Ein junger Pianist, der seinen Lebensunterhalt als Barmusiker verdient, verzweifelt daran, keines seiner Lebensziele erreicht zu haben: nicht als Künstler, nicht als Liebender, nicht als ein nützliches Mitglied der Gesellschaft. Er flieht in den Alkohol. Als letzte Rettung vor dem persönlichen Untergang erscheint ihm die Bewährung in der harten Arbeitswelt der seinerzeit größten Baustelle der DDR, dem Braunkohlekombinat "Schwarze Pumpe". Hier verdingt er sich als Betonarbeiter und erfährt in den nächsten Monaten an Leib und Seele, was es bedeutet, den Anforderungen des Arbeitsalltags auf einer sozialistischen Großbaustelle zu genügen.
Rezensionen

Frankfurter Allgemeine Zeitung - Rezension
Frankfurter Allgemeine Zeitung | Besprechung von 15.07.2015

Beton ist keine Literatur
Siegfried Pitschmanns "Erziehung eines Helden"

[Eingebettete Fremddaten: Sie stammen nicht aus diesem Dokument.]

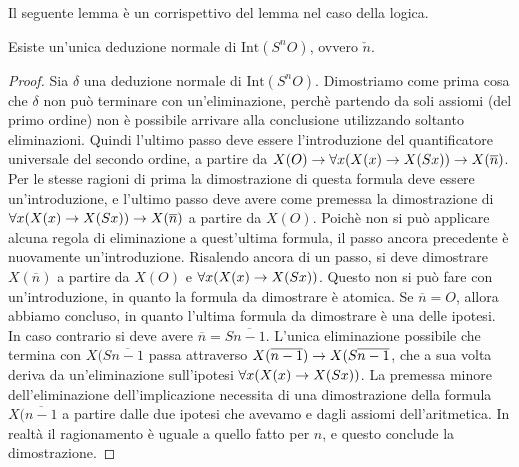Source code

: \documentclass[]{marticle}
\begin{document}
Il seguente lemma \`e un corrispettivo del lemma  nel caso della
logica.
\begin{block}[Lemma]
    Esiste un'unica deduzione normale di $\text{Int} (S^nO)$, ovvero
    $\check{n}$.
\end{block}
\begin{proof}
    Sia $\delta$ una deduzione normale di $\text{Int} (S^nO)$. Dimostriamo
    come prima cosa che $\delta$ non pu\`o terminare con un'eliminazione,
    perch\`e partendo da soli assiomi (del primo ordine) non \`e possibile
    arrivare alla conclusione utilizzando soltanto eliminazioni. Quindi l'ultimo
    passo deve essere l'introduzione del quantificatore universale del secondo
    ordine, a partire da $X(O) \rightarrow \forall x (X(x)\rightarrow X(Sx)) \rightarrow
    X(\overline{n})$. Per le stesse ragioni di prima la dimostrazione di questa
    formula deve essere un'introduzione, e l'ultimo passo deve avere come
    premessa la dimostrazione di $\forall x (X(x)\rightarrow X(Sx)) \rightarrow
    X(\overline{n})$ a partire da $X(O)$. Poich\`e non si pu\`o applicare alcuna
    regola di eliminazione a quest'ultima formula, il passo ancora precedente
    \`e nuovamente un'introduzione. Risalendo ancora di un passo, si deve
    dimostrare $X(\overline{n})$ a partire da $X(O)$ e $\forall x (X(x)\rightarrow
    X(Sx))$. Questo non si pu\`o fare con un'introduzione, in quanto la formula
    da dimostrare \`e atomica. Se $\overline{n} = O$, allora abbiamo concluso,
    in quanto l'ultima formula da dimostrare \`e una delle ipotesi. In caso
    contrario si deve avere $\overline{n} = S \overline{n-1}$. L'unica
    eliminazione possibile che termina con $X(S\overline{n-1}$ passa attraverso
    $X(\overline{n-1}) \rightarrow X(S \overline{n-1}$, che a sua volta deriva da
    un'eliminazione sull'ipotesi $\forall x(X(x)\rightarrow X(Sx))$. La premessa minore
    dell'eliminazione dell'implicazione necessita di una dimostrazione della
    formula $X(\overline{n-1}$ a partire dalle due ipotesi che avevamo e dagli
    assiomi dell'aritmetica. In realt\`a il ragionamento \`e uguale a quello
    fatto per $n$, e questo conclude la dimostrazione.
\end{proof}
\end{document}
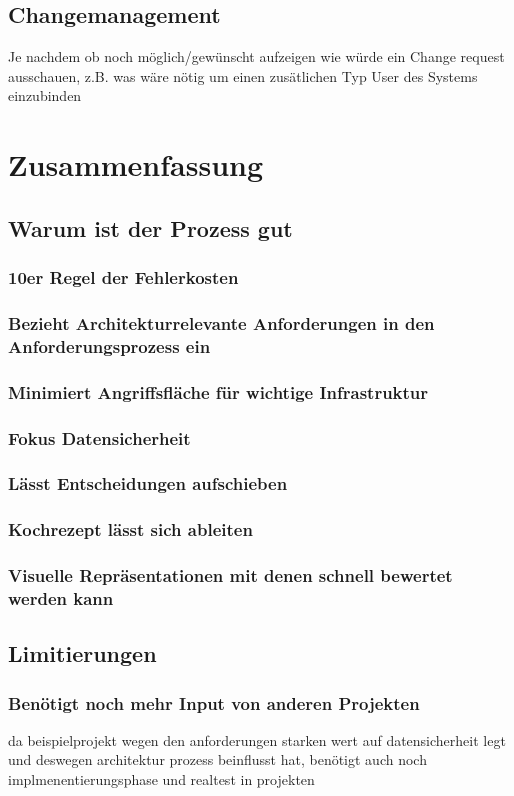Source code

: \documentclass[Master,MSE,german]{twbook}
\begin{document}
\section{Changemanagement}
Je nachdem ob noch möglich/gewünscht aufzeigen wie würde ein Change request ausschauen, z.B. was wäre nötig um einen zusätlichen Typ User des Systems einzubinden


\chapter{Zusammenfassung}

\section{Warum ist der Prozess gut}
\subsection{10er Regel der Fehlerkosten}
\subsection{Bezieht Architekturrelevante Anforderungen in den Anforderungsprozess ein}
\subsection{Minimiert Angriffsfläche für wichtige Infrastruktur}
\subsection{Fokus Datensicherheit}
\subsection{Lässt Entscheidungen aufschieben}
\subsection{Kochrezept lässt sich ableiten}
\subsection{Visuelle Repräsentationen mit denen schnell bewertet werden kann}

\section{Limitierungen}
\subsection{Benötigt noch mehr Input von anderen Projekten}
da beispielprojekt wegen den anforderungen starken wert auf datensicherheit legt und deswegen architektur prozess beinflusst hat, benötigt auch noch implmenentierungsphase und realtest in projekten
\end{document}
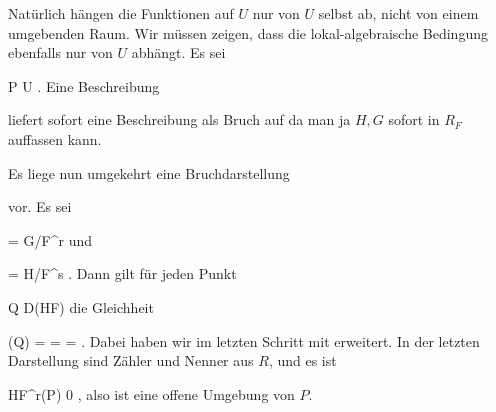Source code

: {





Natürlich hängen die Funktionen auf $U$ nur von $U$ selbst ab, nicht von einem umgebenden Raum. Wir müssen zeigen, dass die lokal-algebraische Bedingung ebenfalls nur von $U$ abhängt. Es sei

\mavergleichskette
{\vergleichskette
{ P
}
{ \in }{ U
}
{  }{
}
{    }{
}
{   }{
}
}
{}{}{.}
Eine Beschreibung

 {  }

liefert sofort eine Beschreibung als Bruch auf
 da man ja $H,G$ sofort in $R_F$ auffassen kann.

Es liege nun umgekehrt eine Bruchdarstellung

 {  }

vor. Es sei

\mavergleichskette
{\vergleichskette
{ 
}
{ = }{ G/F^r
}
{  }{
}
{    }{
}
{   }{
}
}
{}{}{}
und

\mavergleichskette
{\vergleichskette
{ 
}
{ = }{ H/F^s
}
{  }{
}
{    }{
}
{   }{
}
}
{}{}{.}
Dann gilt für jeden Punkt

\mavergleichskette
{\vergleichskette
{ Q
}
{ \in }{ D(HF)
}
{  }{
}
{    }{
}
{   }{
}
}
{}{}{}
die Gleichheit

\mavergleichskettedisp
{\vergleichskette
{ \varphi(Q)
}
{ =} { 
}
{ =} { 
}
{ =} { 
}
{ } {
}
}
{}{}{.}
Dabei haben wir im letzten Schritt mit
 erweitert. In der letzten Darstellung sind Zähler und Nenner aus $R$, und es ist

\mavergleichskette
{\vergleichskette
{ HF^r(P)
}
{ \neq }{ 0
}
{  }{
}
{    }{
}
{   }{
}
}
{}{}{,}
also ist
 eine offene Umgebung von $P$.




}






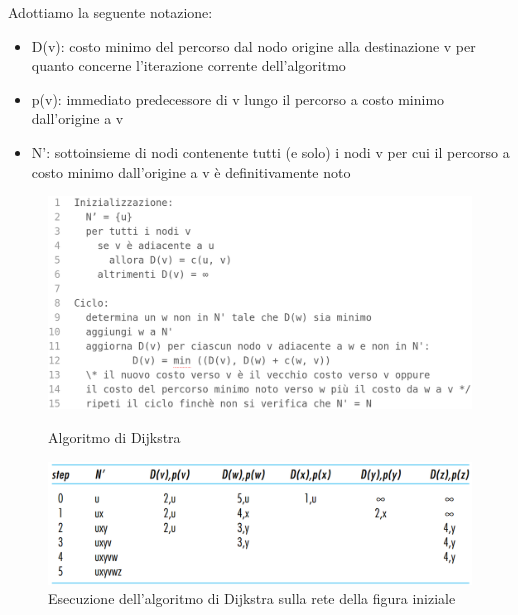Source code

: \documentclass[11pt,a4paper]{article}
\begin{document}
Adottiamo la seguente notazione:
\begin{itemize}
	\item D(v): costo minimo del percorso dal nodo origine alla destinazione v per quanto concerne l'iterazione corrente dell'algoritmo
	\item p(v): immediato predecessore di v lungo il percorso a costo minimo dall'origine a v
	\item N': sottoinsieme di nodi contenente tutti (e solo) i nodi v per cui il percorso a costo minimo dall'origine a v è definitivamente noto
\end{itemize}
\begin{figure}
	\includegraphics[scale=0.4]{img/060.png}
	\caption{Algoritmo di Dijkstra}
	\includegraphics[scale=0.45]{img/061.png}
	\caption{Esecuzione dell'algoritmo di Dijkstra sulla rete della figura iniziale}
\end{figure}
\end{document}
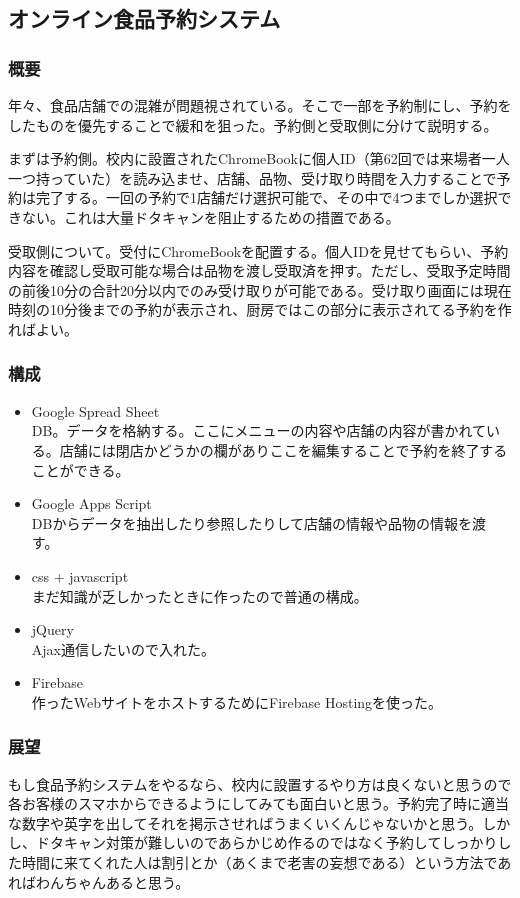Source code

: \documentclass[dvipdfmx,jb5]{jarticle}
\begin{document}
 \subsection{オンライン食品予約システム}\label{sec:オンライン食品予約システム}
 \subsubsection{概要}
 年々、食品店舗での混雑が問題視されている。そこで一部を予約制にし、予約をしたものを優先することで緩和を狙った。予約側と受取側に分けて説明する。

 まずは予約側。校内に設置されたChromeBookに個人ID（第62回では来場者一人一つ持っていた）を読み込ませ、店舗、品物、受け取り時間を入力することで予約は完了する。一回の予約で1店舗だけ選択可能で、その中で4つまでしか選択できない。これは大量ドタキャンを阻止するための措置である。

 受取側について。受付にChromeBookを配置する。個人IDを見せてもらい、予約内容を確認し受取可能な場合は品物を渡し受取済を押す。ただし、受取予定時間の前後10分の合計20分以内でのみ受け取りが可能である。受け取り画面には現在時刻の10分後までの予約が表示され、厨房ではこの部分に表示されてる予約を作ればよい。

 \subsubsection{構成}
 \begin{itemize}
  \item Google Spread Sheet\\
  DB。データを格納する。ここにメニューの内容や店舗の内容が書かれている。店舗には閉店かどうかの欄がありここを編集することで予約を終了することができる。
   \item Google Apps Script\\
   DBからデータを抽出したり参照したりして店舗の情報や品物の情報を渡す。
   \item css + javascript\\
   まだ知識が乏しかったときに作ったので普通の構成。
   \item jQuery\\
   Ajax通信したいので入れた。
   \item Firebase\\
   作ったWebサイトをホストするためにFirebase Hostingを使った。
  \end{itemize}
 \subsubsection{展望}
 もし食品予約システムをやるなら、校内に設置するやり方は良くないと思うので各お客様のスマホからできるようにしてみても面白いと思う。予約完了時に適当な数字や英字を出してそれを掲示させればうまくいくんじゃないかと思う。しかし、ドタキャン対策が難しいのであらかじめ作るのではなく予約してしっかりした時間に来てくれた人は割引とか（あくまで老害の妄想である）という方法であればわんちゃんあると思う。
\end{document}
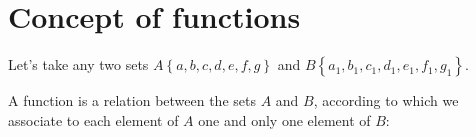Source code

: \documentclass{article}
\begin{document}
\section{Concept of functions}
Let's take any two sets $A\left\{a,b,c,d,e,f,g\right\}$ and $B\left\{a_1,b_1,c_1,d_1,e_1,f_1,g_1\right\}$.


A function is a relation between the sets $A$ and $B$, according to which we
associate to each element of $A$ one and only one element of $B$:
\end{document}
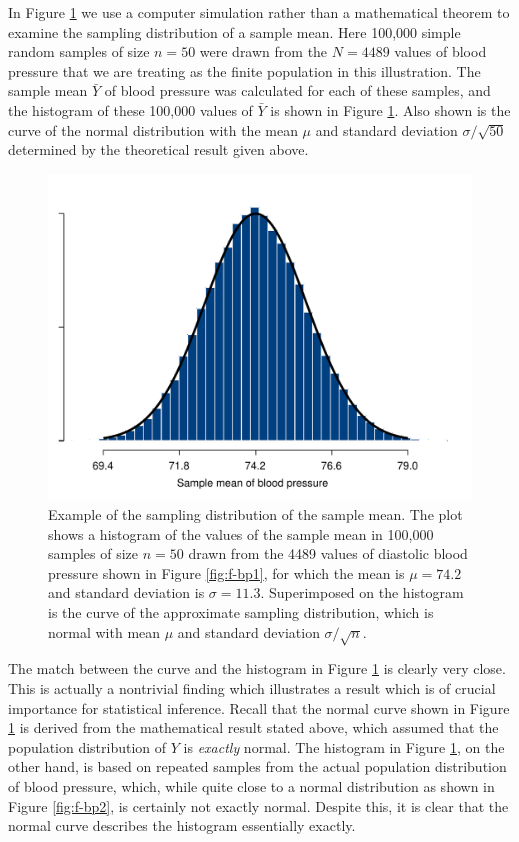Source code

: \documentclass[11pt,a4paper,openany]{book}
\begin{document}
In Figure \ref{fig:f-sampld} we use a computer simulation rather than a
mathematical theorem to examine the sampling distribution of a sample
mean. Here 100,000 simple random samples of size \(n=50\) were drawn
from the \(N=4489\) values of blood pressure that we are treating as the
finite population in this illustration. The sample mean \(\bar{Y}\) of
blood pressure was calculated for each of these samples, and the
histogram of these 100,000 values of \(\bar{Y}\) is shown in Figure
\ref{fig:f-sampld}. Also shown is the curve of the normal distribution
with the mean \(\mu\) and standard deviation \(\sigma/\sqrt{50}\)
determined by the theoretical result given above.

\begin{figure}[htbp]
\centering
\includegraphics[width=12.00000cm]{sampld1_bp.pdf}
\caption{\label{fig:f-sampld} Example of the sampling distribution of the
sample mean. The plot shows a histogram of the values of the sample mean
in 100,000 samples of size \(n=50\) drawn from the 4489 values of
diastolic blood pressure shown in Figure \ref{fig:f-bp1}, for which the
mean is \(\mu=74.2\) and standard deviation is \(\sigma=11.3\).
Superimposed on the histogram is the curve of the approximate sampling
distribution, which is normal with mean \(\mu\) and standard deviation
\(\sigma/\sqrt{n}\).}
\end{figure}

The match between the curve and the histogram in Figure
\ref{fig:f-sampld} is clearly very close. This is actually a nontrivial
finding which illustrates a result which is of crucial importance for
statistical inference. Recall that the normal curve shown in Figure
\ref{fig:f-sampld} is derived from the mathematical result stated above,
which assumed that the population distribution of \(Y\) is
\emph{exactly} normal. The histogram in Figure \ref{fig:f-sampld}, on
the other hand, is based on repeated samples from the actual population
distribution of blood pressure, which, while quite close to a normal
distribution as shown in Figure \ref{fig:f-bp2}, is certainly not
exactly normal. Despite this, it is clear that the normal curve
describes the histogram essentially exactly.
\end{document}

1957 ließ der damals 27 Jahre alte Schriftsteller Siegfried Pitschmann Haus, Hof, Familie, Schaffens- und Alkoholprobleme hinter sich. Er zog auf die Großbaustelle von Schwarze Pumpe in die Lausitz. Er nannte es ein "unverschämtes Experiment". Pitschmann wurde Betonarbeiter, seine Kollegen wussten nicht, dass sie es mit einem Dichter zu tun hatten. Bald schon gab er die Sache wieder auf, wollte aber über seine Erlebnisse schreiben. "Sieben Stücke mit einem Thema oder Erziehung eines Helden" nannte er seinen Roman, der dann allerdings nicht erscheinen durfte. Mit knapp sechzig Jahren Verspätung und 13 Jahre nach dem Tod des Autors liegt das Buch jetzt vor. Weil Pitschmann damals die finanzielle Hilfe des Schriftstellerverbandes benötigte, musste er dem Verband sein Manuskript noch in der Entstehung vorlegen. Es entbrannte eine Diskussion über die "harte Schreibweise", was den Vorwurf meinte, Pitschmann orientiere sich in seinem Schreiben an Ernest Hemingway und Norman Mailer, an Westautoren also. Und er stelle das Leben auf der Baustelle dar, als wären dort alle Arbeiter nur auf viel Geld und Alkohol aus. Pitschmann hatte während der Arbeit am Roman Brigitte Reimann kennengelernt, mit der er dann ein paar Jahre lang verheiratet war und die ihn nach Kräften unterstützte. Einer der Gegenspieler war Erwin Strittmatter, damals Erster Sekretär des Schriftstellerverbandes. Reimann schrieb in ihrem Tagebuch, dass die "harte Schreibweise" eine fixe Idee Strittmatters gewesen sei. Pitschmann, hochsensibel, reagierte auf die Ablehnung seines Buches mit einem Selbstmordversuch, legte dann das Manuskript beiseite und wagte sich nie wieder an einen Roman.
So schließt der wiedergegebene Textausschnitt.